Identification of DLEU2 as biomarker based on lncRNA-Mediated ceRNA network in rupture of intracranial aneurysm

Intracranial aneurysms (IA) is a potentially devastating clinical problem that may cause lethal subarachnoid hemorrhage upon rupture, but the molecular mechanisms remain further elucidated. Our goal in this work was to build the lncRNA-mediated ceRNA network in IS and explore the associated pathways and functions. The deep transcriptome sequencing dataset profile of rupture of IA and normal tissues (SRP150595) was obtained from NCBI database. To determine which genes were differently expressed, weighted gene co-expression network analysis and other integrated bioinformatics techniques were used (DEGs). The action mechanism and associated pathways of DEGs in IA were investigated using GO annotations and KEGG analysis.
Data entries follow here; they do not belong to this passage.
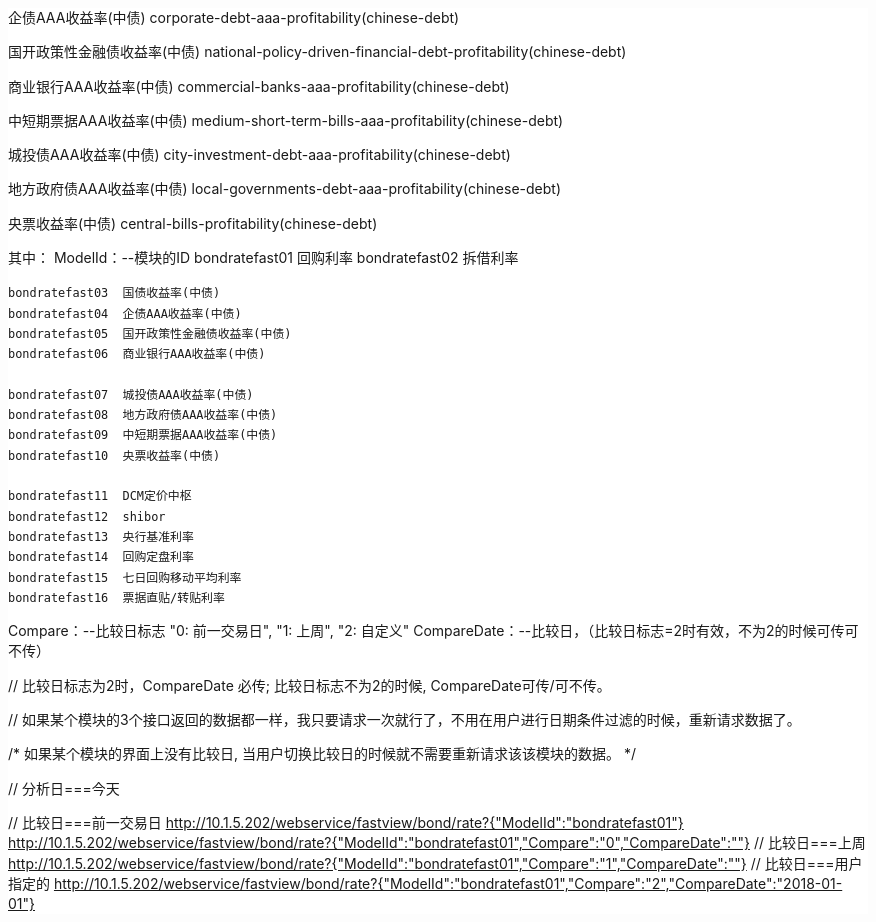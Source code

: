 企债AAA收益率(中债) corporate-debt-aaa-profitability(chinese-debt)


国开政策性金融债收益率(中债) national-policy-driven-financial-debt-profitability(chinese-debt)

商业银行AAA收益率(中债) commercial-banks-aaa-profitability(chinese-debt)

中短期票据AAA收益率(中债) medium-short-term-bills-aaa-profitability(chinese-debt)

城投债AAA收益率(中债) city-investment-debt-aaa-profitability(chinese-debt)


地方政府债AAA收益率(中债) local-governments-debt-aaa-profitability(chinese-debt)

央票收益率(中债) central-bills-profitability(chinese-debt)






其中：
  ModelId：--模块的ID
    bondratefast01  回购利率
    bondratefast02  拆借利率

    bondratefast03  国债收益率(中债)
    bondratefast04  企债AAA收益率(中债)
    bondratefast05  国开政策性金融债收益率(中债)
    bondratefast06  商业银行AAA收益率(中债)

    bondratefast07  城投债AAA收益率(中债)
    bondratefast08  地方政府债AAA收益率(中债)
    bondratefast09  中短期票据AAA收益率(中债)
    bondratefast10  央票收益率(中债)

    bondratefast11  DCM定价中枢
    bondratefast12  shibor
    bondratefast13  央行基准利率
    bondratefast14  回购定盘利率
    bondratefast15  七日回购移动平均利率
    bondratefast16  票据直贴/转贴利率

Compare：--比较日标志
"0: 前一交易日",
"1: 上周",
"2: 自定义"
CompareDate：--比较日，（比较日标志=2时有效，不为2的时候可传可不传）

// 比较日标志为2时，CompareDate 必传; 比较日标志不为2的时候, CompareDate可传/可不传。

// 如果某个模块的3个接口返回的数据都一样，我只要请求一次就行了，不用在用户进行日期条件过滤的时候，重新请求数据了。

/*
    如果某个模块的界面上没有比较日, 当用户切换比较日的时候就不需要重新请求该该模块的数据。
*/

// 分析日===今天


// 比较日===前一交易日
http://10.1.5.202/webservice/fastview/bond/rate?{"ModelId":"bondratefast01"}
http://10.1.5.202/webservice/fastview/bond/rate?{"ModelId":"bondratefast01","Compare":"0","CompareDate":""}
// 比较日===上周
http://10.1.5.202/webservice/fastview/bond/rate?{"ModelId":"bondratefast01","Compare":"1","CompareDate":""}
// 比较日===用户指定的
http://10.1.5.202/webservice/fastview/bond/rate?{"ModelId":"bondratefast01","Compare":"2","CompareDate":"2018-01-01"}
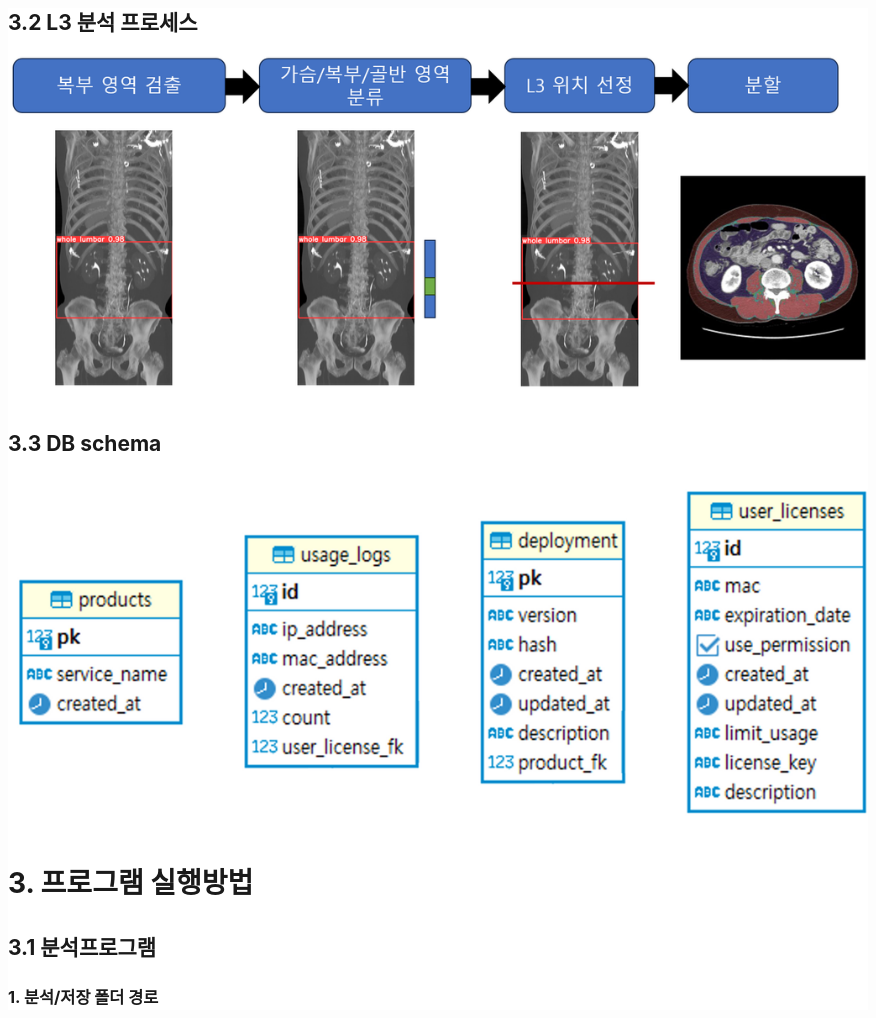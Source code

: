 ## 3.2 L3 분석 프로세스

![3.2](assets/3.2.png)

## 3.3 DB schema

![3.3](assets/3.3.png)

# 3. 프로그램 실행방법

## 3.1 분석프로그램

### 1. 분석/저장 폴더 경로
The Starbase database was used to build the ceRNA network. Vascular smooth muscle cells (VSMC) were used for the transwell assay and CCK-8. A total of 248 common differentially expressed-protein coding RNA and 76 DE-lncRNAs were obtained. Functional enrichment analysis indicated that the DEGs of IA are involved in pathways of inflammation and immune response. A lncRNAs-mediated ceRNA network including lncRNAs BASP1-AS1, DLEU2, LINC02035, LINC02363, MMP25-AS1, AC008771.1 was constructed. The biological behavior of VSMC was suppressed when DLEU2 was knocked down. In conclusion, a lncRNAs-mediated ceRNA network was constructed in IA based on the integrated bioinformatics analyses, in which DLEU2 was identified to be a novel and potential biomarker of IA.